**WHAT IS NEEDED:** The records below are to be transcribed exactly from their first line to the line that has "Infine, il libro", inclusive, with every picture omitted.

======== DATA TO PROCESS

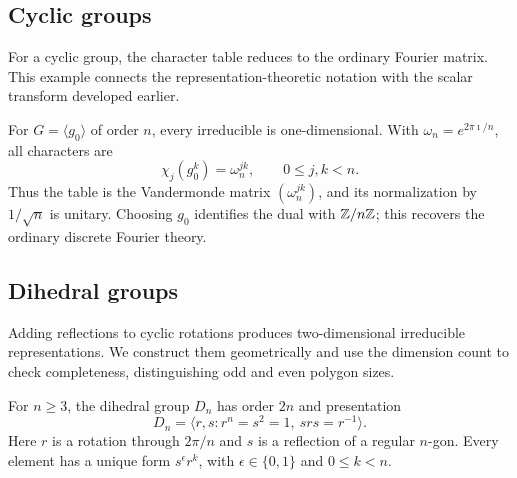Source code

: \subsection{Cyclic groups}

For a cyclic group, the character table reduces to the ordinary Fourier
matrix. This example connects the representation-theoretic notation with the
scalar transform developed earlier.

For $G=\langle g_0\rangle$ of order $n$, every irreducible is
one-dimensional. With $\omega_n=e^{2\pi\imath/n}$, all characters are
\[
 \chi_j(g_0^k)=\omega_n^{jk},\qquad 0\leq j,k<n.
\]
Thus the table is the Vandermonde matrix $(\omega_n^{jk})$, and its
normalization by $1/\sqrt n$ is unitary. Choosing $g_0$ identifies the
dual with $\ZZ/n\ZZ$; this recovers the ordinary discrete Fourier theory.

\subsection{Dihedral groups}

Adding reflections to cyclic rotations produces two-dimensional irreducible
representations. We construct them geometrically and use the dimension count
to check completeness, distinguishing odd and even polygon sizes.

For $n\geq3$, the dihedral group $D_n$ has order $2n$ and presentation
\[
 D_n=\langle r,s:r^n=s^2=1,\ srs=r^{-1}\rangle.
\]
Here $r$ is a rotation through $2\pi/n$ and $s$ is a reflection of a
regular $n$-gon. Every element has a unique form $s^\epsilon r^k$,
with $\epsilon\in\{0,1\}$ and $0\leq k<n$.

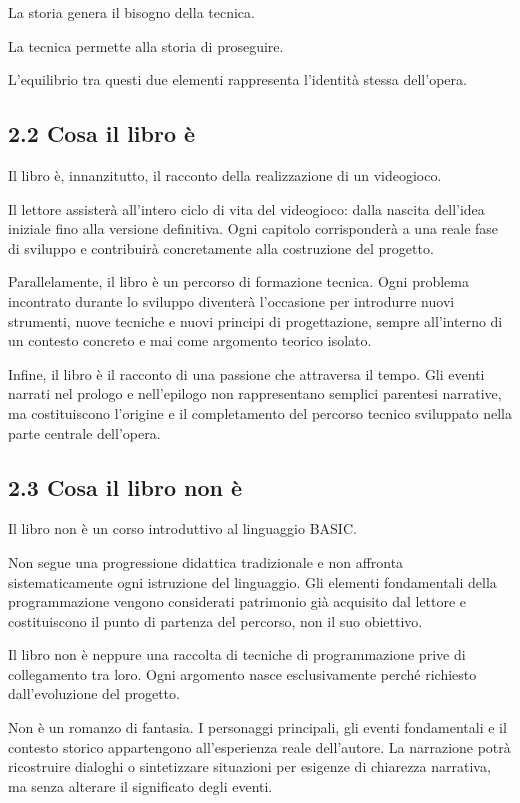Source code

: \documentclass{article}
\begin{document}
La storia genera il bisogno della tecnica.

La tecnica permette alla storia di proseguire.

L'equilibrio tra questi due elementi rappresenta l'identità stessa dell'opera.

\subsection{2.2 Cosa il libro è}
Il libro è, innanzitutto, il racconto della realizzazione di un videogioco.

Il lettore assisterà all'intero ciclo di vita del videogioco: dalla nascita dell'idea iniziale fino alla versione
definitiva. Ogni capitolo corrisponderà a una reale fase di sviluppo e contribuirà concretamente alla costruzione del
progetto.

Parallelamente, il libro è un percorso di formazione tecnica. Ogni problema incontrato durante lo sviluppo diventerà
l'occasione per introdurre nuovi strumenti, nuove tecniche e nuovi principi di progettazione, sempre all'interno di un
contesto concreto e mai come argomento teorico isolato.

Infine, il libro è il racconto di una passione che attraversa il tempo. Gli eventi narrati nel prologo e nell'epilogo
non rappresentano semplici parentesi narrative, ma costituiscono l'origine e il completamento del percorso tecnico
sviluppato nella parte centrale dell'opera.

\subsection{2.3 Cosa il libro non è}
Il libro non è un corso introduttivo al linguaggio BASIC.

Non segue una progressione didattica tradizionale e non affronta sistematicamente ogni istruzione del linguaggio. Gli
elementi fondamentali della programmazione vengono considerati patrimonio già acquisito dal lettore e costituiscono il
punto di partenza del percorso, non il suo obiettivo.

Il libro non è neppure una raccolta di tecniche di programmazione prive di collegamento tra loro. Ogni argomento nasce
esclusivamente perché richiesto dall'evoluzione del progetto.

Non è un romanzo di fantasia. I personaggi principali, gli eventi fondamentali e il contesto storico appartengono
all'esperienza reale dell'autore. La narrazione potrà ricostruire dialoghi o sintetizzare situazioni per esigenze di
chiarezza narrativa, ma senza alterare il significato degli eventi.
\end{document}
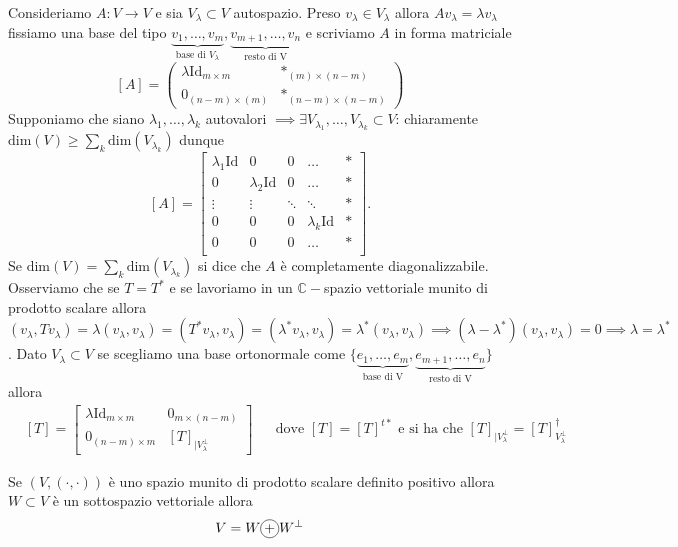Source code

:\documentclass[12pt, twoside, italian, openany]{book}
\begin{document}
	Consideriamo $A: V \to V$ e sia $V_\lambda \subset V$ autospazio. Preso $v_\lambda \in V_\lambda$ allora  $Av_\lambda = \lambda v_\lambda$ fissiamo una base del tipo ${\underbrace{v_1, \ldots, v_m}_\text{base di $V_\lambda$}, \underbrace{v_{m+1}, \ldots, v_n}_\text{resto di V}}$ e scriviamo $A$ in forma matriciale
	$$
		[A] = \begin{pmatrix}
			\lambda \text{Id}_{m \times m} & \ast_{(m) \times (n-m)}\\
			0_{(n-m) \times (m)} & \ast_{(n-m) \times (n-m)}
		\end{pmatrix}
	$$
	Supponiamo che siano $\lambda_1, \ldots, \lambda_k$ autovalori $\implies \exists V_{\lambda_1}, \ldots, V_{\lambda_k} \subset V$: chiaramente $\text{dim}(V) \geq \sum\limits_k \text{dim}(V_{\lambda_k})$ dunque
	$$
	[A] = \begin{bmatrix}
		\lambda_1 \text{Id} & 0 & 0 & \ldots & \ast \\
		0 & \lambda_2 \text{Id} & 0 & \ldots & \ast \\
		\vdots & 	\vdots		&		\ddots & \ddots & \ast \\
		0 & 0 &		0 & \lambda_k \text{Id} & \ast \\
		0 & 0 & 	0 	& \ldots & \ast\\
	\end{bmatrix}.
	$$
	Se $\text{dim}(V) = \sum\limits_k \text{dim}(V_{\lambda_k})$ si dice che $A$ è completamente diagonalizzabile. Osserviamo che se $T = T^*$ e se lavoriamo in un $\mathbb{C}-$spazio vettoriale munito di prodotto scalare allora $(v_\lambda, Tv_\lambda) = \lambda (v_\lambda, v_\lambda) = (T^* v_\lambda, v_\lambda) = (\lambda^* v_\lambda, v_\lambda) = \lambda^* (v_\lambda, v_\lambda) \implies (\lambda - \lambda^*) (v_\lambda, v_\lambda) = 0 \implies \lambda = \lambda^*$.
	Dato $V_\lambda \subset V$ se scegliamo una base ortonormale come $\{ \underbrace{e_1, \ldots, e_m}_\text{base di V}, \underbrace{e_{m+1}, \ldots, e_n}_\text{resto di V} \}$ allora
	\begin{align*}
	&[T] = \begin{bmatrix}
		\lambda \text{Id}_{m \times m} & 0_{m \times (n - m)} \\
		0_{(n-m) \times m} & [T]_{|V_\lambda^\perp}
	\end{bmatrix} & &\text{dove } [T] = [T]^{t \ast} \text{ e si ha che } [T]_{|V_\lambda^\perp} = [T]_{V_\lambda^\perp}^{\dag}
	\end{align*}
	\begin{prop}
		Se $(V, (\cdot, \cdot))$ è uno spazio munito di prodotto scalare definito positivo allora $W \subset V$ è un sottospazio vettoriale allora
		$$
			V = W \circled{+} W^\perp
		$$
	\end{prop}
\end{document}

================

**RESULT:**
Source code

: \subsection{Cyclic groups}

For a cyclic group, the character table reduces to the ordinary Fourier
matrix. This example connects the representation-theoretic notation with the
scalar transform developed earlier.

For $G=\langle g_0\rangle$ of order $n$, every irreducible is
one-dimensional. With $\omega_n=e^{2\pi\imath/n}$, all characters are
\[
 \chi_j(g_0^k)=\omega_n^{jk},\qquad 0\leq j,k<n.
\]
Thus the table is the Vandermonde matrix $(\omega_n^{jk})$, and its
normalization by $1/\sqrt n$ is unitary. Choosing $g_0$ identifies the
dual with $\ZZ/n\ZZ$; this recovers the ordinary discrete Fourier theory.

\subsection{Dihedral groups}

Adding reflections to cyclic rotations produces two-dimensional irreducible
representations. We construct them geometrically and use the dimension count
to check completeness, distinguishing odd and even polygon sizes.

For $n\geq3$, the dihedral group $D_n$ has order $2n$ and presentation
\[
 D_n=\langle r,s:r^n=s^2=1,\ srs=r^{-1}\rangle.
\]
Here $r$ is a rotation through $2\pi/n$ and $s$ is a reflection of a
regular $n$-gon. Every element has a unique form $s^\epsilon r^k$,
with $\epsilon\in\{0,1\}$ and $0\leq k<n$.

Source code

: \documentclass{article}
\begin{document}
La storia genera il bisogno della tecnica.

La tecnica permette alla storia di proseguire.

L'equilibrio tra questi due elementi rappresenta l'identità stessa dell'opera.

\subsection{2.2 Cosa il libro è}
Il libro è, innanzitutto, il racconto della realizzazione di un videogioco.

Il lettore assisterà all'intero ciclo di vita del videogioco: dalla nascita dell'idea iniziale fino alla versione
definitiva. Ogni capitolo corrisponderà a una reale fase di sviluppo e contribuirà concretamente alla costruzione del
progetto.

Parallelamente, il libro è un percorso di formazione tecnica. Ogni problema incontrato durante lo sviluppo diventerà
l'occasione per introdurre nuovi strumenti, nuove tecniche e nuovi principi di progettazione, sempre all'interno di un
contesto concreto e mai come argomento teorico isolato.

Infine, il libro è il racconto di una passione che attraversa il tempo. Gli eventi narrati nel prologo e nell'epilogo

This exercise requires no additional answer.